MATERIAL TO PROCESS:
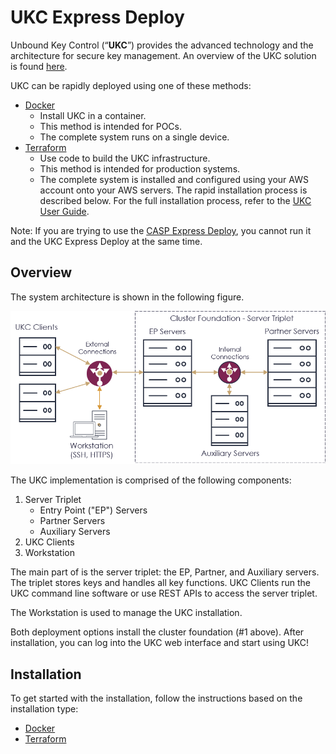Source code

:# UKC Express Deploy

Unbound Key Control (“**UKC**”) provides the advanced technology and the architecture for secure key management. An overview of the UKC solution is found [here](https://www.unboundtech.com/product/unbound-key-control/).

UKC can be rapidly deployed using one of these methods:
- [Docker](https://hub.docker.com/?overlay=onboarding)
    - Install UKC in a container.
    - This method is intended for POCs.
    - The complete system runs on a single device.
- [Terraform](https://www.terraform.io/downloads.html)
    - Use code to build the UKC infrastructure. 
    - This method is intended for production systems.
    - The complete system is installed and configured using your AWS account onto your AWS servers.
The rapid installation process is described below. For the full installation process, refer to the [UKC User Guide](https://www.unboundtech.com/docs/UKC/UKC_User_Guide/HTML/Content/Products/UKC-EKM/UKC_User_Guide/Installation/A1.html).

Note: If you are trying to use the [CASP Express Deploy](https://github.com/unbound-tech/CASP-Express-Deploy), you cannot run it and the UKC Express Deploy at the same time.

## Overview

The  system architecture is shown in the following figure.

![UKC System](images/ukc_system.png)

The UKC implementation is comprised of the following components:

1. Server Triplet
    - Entry Point ("EP") Servers
    - Partner Servers
    - Auxiliary Servers
2. UKC Clients
3. Workstation

The main part of  is the server triplet: the EP, Partner, and Auxiliary servers. The triplet stores keys and handles all key functions.
UKC Clients run the UKC command line software or use REST APIs to access the  server triplet.

The Workstation is used to manage the UKC installation.

Both deployment options install the cluster foundation (#1 above). After installation, you can log into the UKC web interface and start using UKC!

## Installation
To get started with the installation, follow the instructions based on the installation type:
- [Docker](./ukc-docker)
- [Terraform](./ukc-terraform)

EXERCISE DESCRIPTION:
Your answer must be the exact lines of the records from the first one through the line containing "Unbound Key Control", with no pictures in it.

ANSWER SPACE:
Source code

:# UKC Express Deploy

Unbound Key Control (“**UKC**”) provides the advanced technology and the architecture for secure key management. An overview of the UKC solution is found [here](https://www.unboundtech.com/product/unbound-key-control/).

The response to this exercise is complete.